Con sentenza n. 13726 del 17 giugno 2014, la Corte di Cassazione ha statuito che “per integrare gli estremi della condotta antisindacale di cui all’art. 28 dello Statuto dei Lavoratori (Legge n. 300 del 1970) è sufficiente che tale comportamento leda oggettivamente gli interessi collettivi di cui sono portatrici le organizzazioni sindacali, non essendo necessario (ma neppure sufficiente) uno specifico intento lesivo da parte del datore di lavoro, potendo sorgere l’esigenza di una tutela della libertà sindacale anche in relazione ad un’errata valutazione del datore di lavoro circa la portata della sua condotta, così come l’intento lesivo del datore di lavoro non può di per sé far considerare antisindacale una condotta che non abbia rilievo obiettivamente tale da limitare la libertà sindacale”.
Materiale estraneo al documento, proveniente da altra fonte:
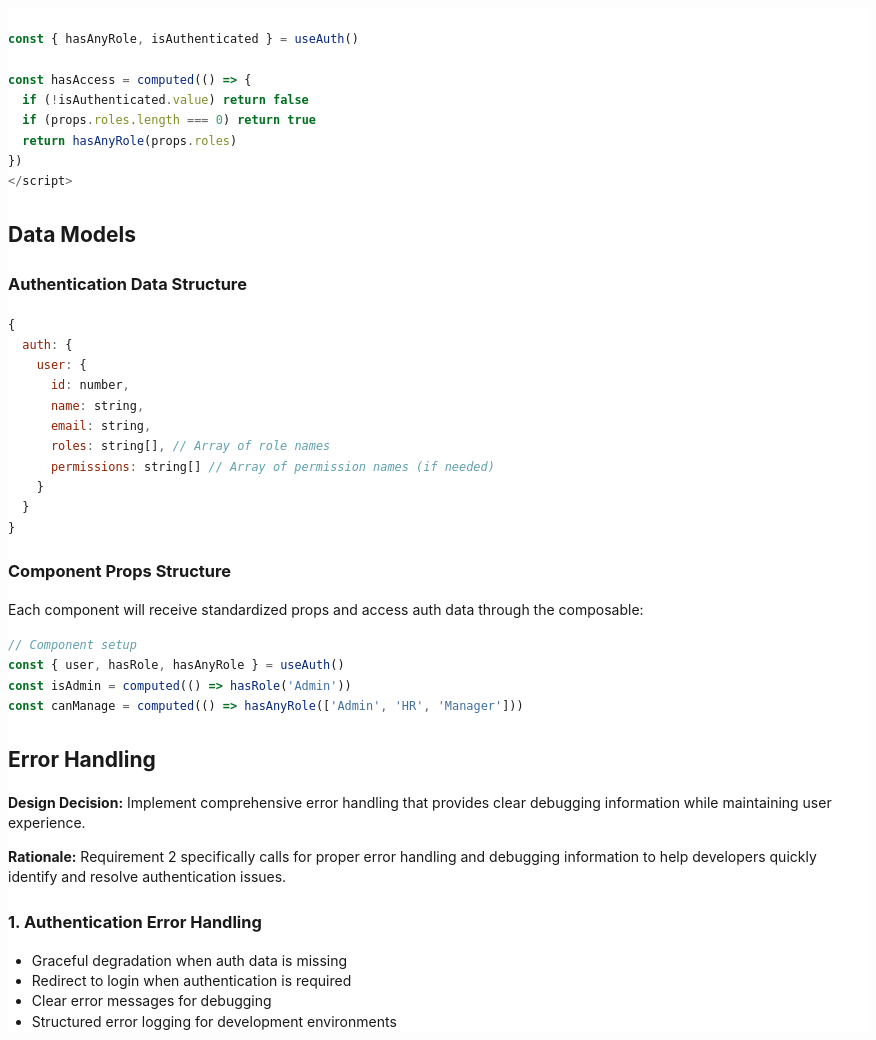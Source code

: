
```javascript

const { hasAnyRole, isAuthenticated } = useAuth()

const hasAccess = computed(() => {
  if (!isAuthenticated.value) return false
  if (props.roles.length === 0) return true
  return hasAnyRole(props.roles)
})
</script>
```

## Data Models

### Authentication Data Structure

```javascript
{
  auth: {
    user: {
      id: number,
      name: string,
      email: string,
      roles: string[], // Array of role names
      permissions: string[] // Array of permission names (if needed)
    }
  }
}
```

### Component Props Structure

Each component will receive standardized props and access auth data through the composable:

```javascript
// Component setup
const { user, hasRole, hasAnyRole } = useAuth()
const isAdmin = computed(() => hasRole('Admin'))
const canManage = computed(() => hasAnyRole(['Admin', 'HR', 'Manager']))
```

## Error Handling

**Design Decision:** Implement comprehensive error handling that provides clear debugging information while maintaining user experience.

**Rationale:** Requirement 2 specifically calls for proper error handling and debugging information to help developers quickly identify and resolve authentication issues.

### 1. Authentication Error Handling

- Graceful degradation when auth data is missing
- Redirect to login when authentication is required
- Clear error messages for debugging
- Structured error logging for development environments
Ad avviso dei Giudici di legittimità, affinché si configuri una condotta antisindacale, è irrilevante l’elemento psicologico che ha determinato la stessa, ovvero l’intento di ledere o meno gli interessi di cui sono portatrici le rappresentanze sindacali, laddove la suddetta condotta risulti obiettivamente idonea a produrre il risultato che la legge intende impedire.
Nel caso di specie, la Corte ha concluso per l’antisindacalità della condotta di una società che aveva giustificato il diniego opposto alla richiesta avanzata dalle RSU di fissare un incontro per l’attivazione della procedura c.d. di “raffreddamento” e conciliazione, assumendo di aver erroneamente ritenuto che la richiesta presentata risultasse sfornita di alcuni dei requisiti previsti dal CCNL di settore e dal Protocollo d’intesa.